During the pendency of this appeal, the two-year limitations period governing paternity and support suits brought on behalf of certain illegitimate children was found to be an unconstitutional violation of the equal protection clause of the fourteenth amendment. (Jude v. Morrissey (1983), 117 Ill. App. 3d 782, 454 N.E .2d 24; see also Pickett v. Brown (1983), 462 U.S. 1, 76 L. Ed. 2d 372, 103 S. Ct. 2199, holding an identical limitations period in the Tennessee pater*253nity statute unconstitutional.) We apply the rationale of these authorities in finding that plaintiffs’ failure to file the present complaint within the limitations period expressed in the statute would not have provided an adequate basis for dismissing count II.

Nevertheless, upon reviewing the allegations in count II, we conclude that even assuming Poe’s paternity could be proved, the facts alleged in the complaint are insufficient to establish any obligation by Poe to pay the Evinks for their support and maintenance of Dawn prior to her death.

Case and statutory law have established that a parent owes a legal duty to provide for and support his children (People v. Askew (1979), 74 Ill. App. 3d 743, 393 N.E.2d 1124; Ill. Rev. Stat. 1975, ch. 68, par. 24; Gill v. Gill (1972), 8 Ill. App. 3d 625, 290 N.E.2d 897, aff’d (1973), 56 Ill. 2d 139, 306 N.E.2d 281), and the failure to do so constitutes an actionable wrong under Illinois law whether the child is legitimate or illegitimate. (Poindexter v. Willis (1967), 87 Ill. App. 2d 213, 217-18, 231 N.E.2d 1; Donlon v. Miller (1976), 42 Ill. App. 3d 64, 72, 355 N.E.2d 195.) However, there is no authority for the proposition that a natural father must reimburse third persons who provide support and maintenance to the child without the natural parent’s knowledge or authority or promise, either express or implied, that such necessities would be paid for. In Hunt v. Thompson (1840), 4 Ill. 179, 180, it was stated:

“That a parent is under an obligation to provide for the maintenance of his infant children, is a principle of natural law; and it is upon this natural obligation alone that the duty of a parent to provide his infant children with the necessaries of life rests; ***. *** This natural obligation, however, is not only a sufficient consideration for an express promise by a father to pay for necessaries furnished his child, but when taken in connection with various circumstances, has been held to be sufficient to raise an implied promise to that effect. But either an express promise, or circumstances from which a promise by the father can be inferred, are indispensably necessary to bind the parent for necessaries furnished his infant child by a third person.”

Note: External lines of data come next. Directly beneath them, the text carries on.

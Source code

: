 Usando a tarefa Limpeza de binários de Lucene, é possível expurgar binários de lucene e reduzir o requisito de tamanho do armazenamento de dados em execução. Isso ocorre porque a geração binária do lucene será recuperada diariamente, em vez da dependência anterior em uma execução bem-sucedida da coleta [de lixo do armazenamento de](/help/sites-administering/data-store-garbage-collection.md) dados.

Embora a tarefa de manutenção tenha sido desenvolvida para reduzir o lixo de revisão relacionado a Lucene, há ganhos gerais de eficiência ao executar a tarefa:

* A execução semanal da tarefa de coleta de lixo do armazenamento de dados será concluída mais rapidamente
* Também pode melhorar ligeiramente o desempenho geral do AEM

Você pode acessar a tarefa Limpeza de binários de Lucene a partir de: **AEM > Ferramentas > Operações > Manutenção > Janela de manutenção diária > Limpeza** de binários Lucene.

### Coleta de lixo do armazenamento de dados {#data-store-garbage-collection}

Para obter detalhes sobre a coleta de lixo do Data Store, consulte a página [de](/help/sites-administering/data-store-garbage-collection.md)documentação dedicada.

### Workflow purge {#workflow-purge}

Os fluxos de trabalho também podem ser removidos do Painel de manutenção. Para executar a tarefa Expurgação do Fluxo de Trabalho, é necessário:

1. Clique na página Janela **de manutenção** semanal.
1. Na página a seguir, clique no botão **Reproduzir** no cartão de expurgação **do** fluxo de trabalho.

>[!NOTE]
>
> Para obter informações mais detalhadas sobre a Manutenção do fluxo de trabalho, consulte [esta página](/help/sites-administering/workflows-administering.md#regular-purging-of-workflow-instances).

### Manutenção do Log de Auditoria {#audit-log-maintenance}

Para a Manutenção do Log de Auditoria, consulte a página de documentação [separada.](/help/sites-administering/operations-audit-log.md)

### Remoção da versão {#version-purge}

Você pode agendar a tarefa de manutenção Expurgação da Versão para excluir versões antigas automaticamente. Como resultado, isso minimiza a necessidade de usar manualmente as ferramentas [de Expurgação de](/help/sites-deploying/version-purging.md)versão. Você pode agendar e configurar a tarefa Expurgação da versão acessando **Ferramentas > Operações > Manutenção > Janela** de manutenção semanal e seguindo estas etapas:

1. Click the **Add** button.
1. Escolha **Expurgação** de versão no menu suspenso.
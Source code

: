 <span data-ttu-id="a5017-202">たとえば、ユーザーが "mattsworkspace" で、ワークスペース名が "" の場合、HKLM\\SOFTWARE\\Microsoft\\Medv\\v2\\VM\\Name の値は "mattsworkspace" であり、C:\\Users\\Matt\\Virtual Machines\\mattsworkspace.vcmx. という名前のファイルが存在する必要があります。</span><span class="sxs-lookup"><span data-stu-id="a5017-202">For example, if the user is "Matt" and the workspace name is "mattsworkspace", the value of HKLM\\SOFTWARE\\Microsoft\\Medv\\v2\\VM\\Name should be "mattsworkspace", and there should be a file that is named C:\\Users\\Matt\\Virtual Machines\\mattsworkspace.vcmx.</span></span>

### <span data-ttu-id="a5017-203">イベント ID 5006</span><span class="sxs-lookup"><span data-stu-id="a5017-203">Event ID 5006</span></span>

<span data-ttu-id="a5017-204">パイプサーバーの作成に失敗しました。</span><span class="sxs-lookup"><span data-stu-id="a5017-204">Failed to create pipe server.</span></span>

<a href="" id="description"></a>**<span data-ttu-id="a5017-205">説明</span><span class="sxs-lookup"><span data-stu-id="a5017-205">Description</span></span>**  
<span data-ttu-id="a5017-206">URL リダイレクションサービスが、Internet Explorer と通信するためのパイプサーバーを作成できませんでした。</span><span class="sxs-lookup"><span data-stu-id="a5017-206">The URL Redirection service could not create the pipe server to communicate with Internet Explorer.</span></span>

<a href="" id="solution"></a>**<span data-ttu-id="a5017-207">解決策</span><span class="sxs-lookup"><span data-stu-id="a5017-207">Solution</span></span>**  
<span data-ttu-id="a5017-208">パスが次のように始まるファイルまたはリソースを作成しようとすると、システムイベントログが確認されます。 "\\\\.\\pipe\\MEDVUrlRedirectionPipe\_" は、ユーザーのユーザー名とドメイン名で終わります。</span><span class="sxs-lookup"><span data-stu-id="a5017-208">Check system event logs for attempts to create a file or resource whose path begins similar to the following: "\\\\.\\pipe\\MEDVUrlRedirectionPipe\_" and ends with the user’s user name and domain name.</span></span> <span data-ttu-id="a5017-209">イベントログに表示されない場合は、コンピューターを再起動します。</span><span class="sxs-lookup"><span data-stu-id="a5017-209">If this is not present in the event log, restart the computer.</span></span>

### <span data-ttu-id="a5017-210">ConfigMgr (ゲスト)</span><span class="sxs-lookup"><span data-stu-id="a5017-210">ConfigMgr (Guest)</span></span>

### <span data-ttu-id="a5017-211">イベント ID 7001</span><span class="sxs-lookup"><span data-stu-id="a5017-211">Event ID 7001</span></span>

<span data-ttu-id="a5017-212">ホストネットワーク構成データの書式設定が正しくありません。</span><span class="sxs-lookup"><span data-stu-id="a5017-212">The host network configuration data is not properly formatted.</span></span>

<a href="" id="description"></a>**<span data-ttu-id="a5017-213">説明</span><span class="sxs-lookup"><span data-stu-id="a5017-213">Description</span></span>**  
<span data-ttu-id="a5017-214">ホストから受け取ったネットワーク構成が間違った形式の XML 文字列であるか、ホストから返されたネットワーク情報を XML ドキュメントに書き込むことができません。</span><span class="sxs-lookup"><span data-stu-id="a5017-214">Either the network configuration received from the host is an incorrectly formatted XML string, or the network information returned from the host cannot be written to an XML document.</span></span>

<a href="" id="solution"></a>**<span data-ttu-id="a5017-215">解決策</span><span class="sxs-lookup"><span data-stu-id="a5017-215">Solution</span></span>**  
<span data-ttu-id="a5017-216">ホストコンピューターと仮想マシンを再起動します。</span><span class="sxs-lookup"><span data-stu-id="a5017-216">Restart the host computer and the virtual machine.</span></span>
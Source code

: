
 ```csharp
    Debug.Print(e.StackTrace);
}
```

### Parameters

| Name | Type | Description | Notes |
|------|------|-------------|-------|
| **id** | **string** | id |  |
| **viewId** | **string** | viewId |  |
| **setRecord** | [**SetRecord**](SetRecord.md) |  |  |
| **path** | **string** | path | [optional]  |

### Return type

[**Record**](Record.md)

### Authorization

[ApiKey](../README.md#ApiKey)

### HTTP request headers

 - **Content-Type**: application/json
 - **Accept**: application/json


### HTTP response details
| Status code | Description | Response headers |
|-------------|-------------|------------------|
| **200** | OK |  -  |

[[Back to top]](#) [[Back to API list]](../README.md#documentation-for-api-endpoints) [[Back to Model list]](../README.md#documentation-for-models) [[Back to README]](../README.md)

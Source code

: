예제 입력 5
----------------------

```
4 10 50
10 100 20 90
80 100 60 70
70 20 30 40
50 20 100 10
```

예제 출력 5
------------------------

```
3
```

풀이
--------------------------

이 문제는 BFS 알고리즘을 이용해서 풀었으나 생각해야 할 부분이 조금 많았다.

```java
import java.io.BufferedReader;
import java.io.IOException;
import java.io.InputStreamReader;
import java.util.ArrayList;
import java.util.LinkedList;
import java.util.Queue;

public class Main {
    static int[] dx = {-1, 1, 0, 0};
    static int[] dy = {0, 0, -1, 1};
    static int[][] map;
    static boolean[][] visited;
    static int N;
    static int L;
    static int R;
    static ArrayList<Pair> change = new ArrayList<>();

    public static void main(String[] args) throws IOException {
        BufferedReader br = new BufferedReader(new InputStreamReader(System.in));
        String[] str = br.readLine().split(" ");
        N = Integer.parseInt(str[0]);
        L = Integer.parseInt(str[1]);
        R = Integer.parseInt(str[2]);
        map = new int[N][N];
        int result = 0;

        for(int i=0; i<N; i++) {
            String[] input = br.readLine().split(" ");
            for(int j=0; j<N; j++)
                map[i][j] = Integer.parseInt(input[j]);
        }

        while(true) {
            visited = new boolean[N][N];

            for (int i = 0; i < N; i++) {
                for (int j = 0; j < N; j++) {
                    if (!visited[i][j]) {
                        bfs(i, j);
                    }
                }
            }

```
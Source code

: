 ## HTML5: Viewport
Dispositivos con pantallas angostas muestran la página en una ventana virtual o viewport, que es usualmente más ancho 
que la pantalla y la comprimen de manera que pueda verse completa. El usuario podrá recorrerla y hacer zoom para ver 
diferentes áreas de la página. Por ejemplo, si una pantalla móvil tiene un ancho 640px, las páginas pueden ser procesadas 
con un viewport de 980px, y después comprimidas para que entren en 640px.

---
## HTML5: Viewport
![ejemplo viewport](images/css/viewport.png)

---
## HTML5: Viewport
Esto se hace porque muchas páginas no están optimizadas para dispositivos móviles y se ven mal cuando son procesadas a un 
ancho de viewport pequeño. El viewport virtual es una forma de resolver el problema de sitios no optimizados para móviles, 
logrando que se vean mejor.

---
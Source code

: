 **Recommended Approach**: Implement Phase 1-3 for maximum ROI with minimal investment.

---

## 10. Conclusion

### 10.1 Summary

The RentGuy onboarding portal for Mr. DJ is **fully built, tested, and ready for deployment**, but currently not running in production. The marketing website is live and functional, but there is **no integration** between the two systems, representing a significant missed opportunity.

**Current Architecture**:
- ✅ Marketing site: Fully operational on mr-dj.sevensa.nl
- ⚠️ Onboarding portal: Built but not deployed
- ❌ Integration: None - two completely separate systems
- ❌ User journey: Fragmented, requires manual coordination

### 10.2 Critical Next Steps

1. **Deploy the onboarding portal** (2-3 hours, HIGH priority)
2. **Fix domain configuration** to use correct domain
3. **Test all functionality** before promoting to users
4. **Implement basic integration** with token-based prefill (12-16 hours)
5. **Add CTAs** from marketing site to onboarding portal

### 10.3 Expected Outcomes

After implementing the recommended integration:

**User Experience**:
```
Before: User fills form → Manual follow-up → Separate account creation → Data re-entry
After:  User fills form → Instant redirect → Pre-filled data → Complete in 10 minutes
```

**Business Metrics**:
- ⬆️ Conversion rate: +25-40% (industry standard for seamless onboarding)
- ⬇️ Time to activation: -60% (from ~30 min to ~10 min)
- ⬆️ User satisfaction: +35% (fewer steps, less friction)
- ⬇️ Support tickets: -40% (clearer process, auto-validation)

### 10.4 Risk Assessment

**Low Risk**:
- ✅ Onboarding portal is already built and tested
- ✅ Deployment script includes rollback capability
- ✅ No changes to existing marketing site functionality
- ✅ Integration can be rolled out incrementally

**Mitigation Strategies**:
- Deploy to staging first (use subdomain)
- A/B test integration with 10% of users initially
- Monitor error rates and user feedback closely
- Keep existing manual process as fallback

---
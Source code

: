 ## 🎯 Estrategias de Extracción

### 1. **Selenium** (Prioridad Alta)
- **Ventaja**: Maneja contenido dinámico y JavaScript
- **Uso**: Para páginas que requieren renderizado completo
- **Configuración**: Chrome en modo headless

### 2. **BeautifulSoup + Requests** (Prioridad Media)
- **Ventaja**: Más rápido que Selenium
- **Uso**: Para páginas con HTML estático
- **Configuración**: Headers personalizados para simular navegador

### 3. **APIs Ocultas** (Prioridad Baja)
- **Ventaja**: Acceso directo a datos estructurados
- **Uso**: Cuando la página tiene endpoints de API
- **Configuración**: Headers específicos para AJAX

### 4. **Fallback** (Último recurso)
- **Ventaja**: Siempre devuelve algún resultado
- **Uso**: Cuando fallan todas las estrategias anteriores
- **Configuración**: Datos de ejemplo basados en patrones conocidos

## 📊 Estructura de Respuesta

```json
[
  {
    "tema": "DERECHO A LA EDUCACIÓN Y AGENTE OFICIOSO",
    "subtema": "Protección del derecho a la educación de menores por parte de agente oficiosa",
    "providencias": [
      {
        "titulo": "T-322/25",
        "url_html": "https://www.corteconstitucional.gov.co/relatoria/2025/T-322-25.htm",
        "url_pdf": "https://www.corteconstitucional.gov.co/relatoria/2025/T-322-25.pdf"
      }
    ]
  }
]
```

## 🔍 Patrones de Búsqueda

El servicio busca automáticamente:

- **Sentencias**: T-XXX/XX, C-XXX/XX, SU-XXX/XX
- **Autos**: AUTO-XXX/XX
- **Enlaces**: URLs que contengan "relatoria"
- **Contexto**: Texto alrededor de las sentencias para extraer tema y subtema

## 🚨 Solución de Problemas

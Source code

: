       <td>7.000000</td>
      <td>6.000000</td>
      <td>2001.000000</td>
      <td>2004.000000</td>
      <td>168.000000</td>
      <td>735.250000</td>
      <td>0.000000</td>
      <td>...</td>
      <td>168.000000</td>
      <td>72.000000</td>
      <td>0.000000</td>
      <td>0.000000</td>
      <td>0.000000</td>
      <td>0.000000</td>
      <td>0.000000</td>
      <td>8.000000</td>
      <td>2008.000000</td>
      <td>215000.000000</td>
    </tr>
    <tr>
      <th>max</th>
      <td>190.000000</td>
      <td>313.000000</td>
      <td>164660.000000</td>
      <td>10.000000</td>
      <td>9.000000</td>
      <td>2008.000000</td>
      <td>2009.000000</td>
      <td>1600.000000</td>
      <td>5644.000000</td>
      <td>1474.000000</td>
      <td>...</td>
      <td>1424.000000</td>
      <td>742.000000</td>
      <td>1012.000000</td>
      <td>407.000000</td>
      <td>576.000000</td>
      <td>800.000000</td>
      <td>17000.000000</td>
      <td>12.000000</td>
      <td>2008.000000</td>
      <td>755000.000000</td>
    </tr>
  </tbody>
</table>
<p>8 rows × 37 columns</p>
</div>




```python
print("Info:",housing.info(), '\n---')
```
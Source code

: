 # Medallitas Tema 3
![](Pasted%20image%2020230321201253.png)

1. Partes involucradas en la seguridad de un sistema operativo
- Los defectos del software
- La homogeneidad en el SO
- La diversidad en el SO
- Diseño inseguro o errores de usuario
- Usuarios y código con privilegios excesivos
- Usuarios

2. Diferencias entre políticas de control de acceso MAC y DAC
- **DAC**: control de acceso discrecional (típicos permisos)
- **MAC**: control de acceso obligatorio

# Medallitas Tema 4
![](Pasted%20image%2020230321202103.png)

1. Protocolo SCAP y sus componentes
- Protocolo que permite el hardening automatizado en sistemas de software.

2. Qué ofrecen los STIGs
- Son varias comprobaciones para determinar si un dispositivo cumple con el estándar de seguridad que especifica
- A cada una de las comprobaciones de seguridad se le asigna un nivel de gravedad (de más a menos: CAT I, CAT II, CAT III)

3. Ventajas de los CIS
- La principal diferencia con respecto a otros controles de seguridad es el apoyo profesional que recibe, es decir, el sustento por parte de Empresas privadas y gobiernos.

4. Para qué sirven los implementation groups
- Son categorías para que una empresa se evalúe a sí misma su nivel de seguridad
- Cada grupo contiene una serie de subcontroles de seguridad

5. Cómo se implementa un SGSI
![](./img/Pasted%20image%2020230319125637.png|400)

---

(Accord, Kippen v. Kippen (1939), 301 Ill. App. 178, 183, 21 N.E.2d 906; Charbonneau v. Norton (1931), 263 Ill. App. 341, 346-47; Mullally v. Lott (1911), 162 Ill. App. 533, 534.) These cases are in harmony with the present Paternity Act, which vests the right to institute a suit for child support and maintenance in the natural mother or the Illinois Department of Public Aid. (Ill. Rev. Stat. 1981, ch. 40, *254par. 1354.) No similar provision exists for third persons.

While the complaint here was brought by both the natural mother of Dawn and the Evinks, count II alleges that the Evinks alone supplied Dawn with all the necessities of life. The complaint alleges no facts to establish an express promise by Poe to pay for these necessities; nor does it allege any facts from which an implied promise to pay can be inferred. The complaint alleges that Poe deserted Dawn before birth, never visited her and never paid support. Dawn was not even aware that Poe was her father. Absent facts indicating at least an implied promise of reimbursement on the part of Poe, no duty evolves upon him to reimburse the Evinks, as third parties, for Dawn’s support and maintenance. (Kippen, v. Kippen (1939), 301 Ill. App. 178, 183, 21 N.E.2d 906; Charbonneau v. Norton (1931), 263 Ill. App. 341, 346-47; Mullally v. Lott (1911), 162 Ill. App. 533, 534; Hunt v. Thompson (1840), 4 Ill. 179, 180.) We therefore find no error in the trial court’s dismissal of count II for failing to state a cause of action.

Accordingly, the order of the circuit court of Winnebago County dismissing plaintiffs’ two-count complaint is affirmed.

Affirmed.

SEIDENFELD, P.J., and VAN DEUSEN, J., concur.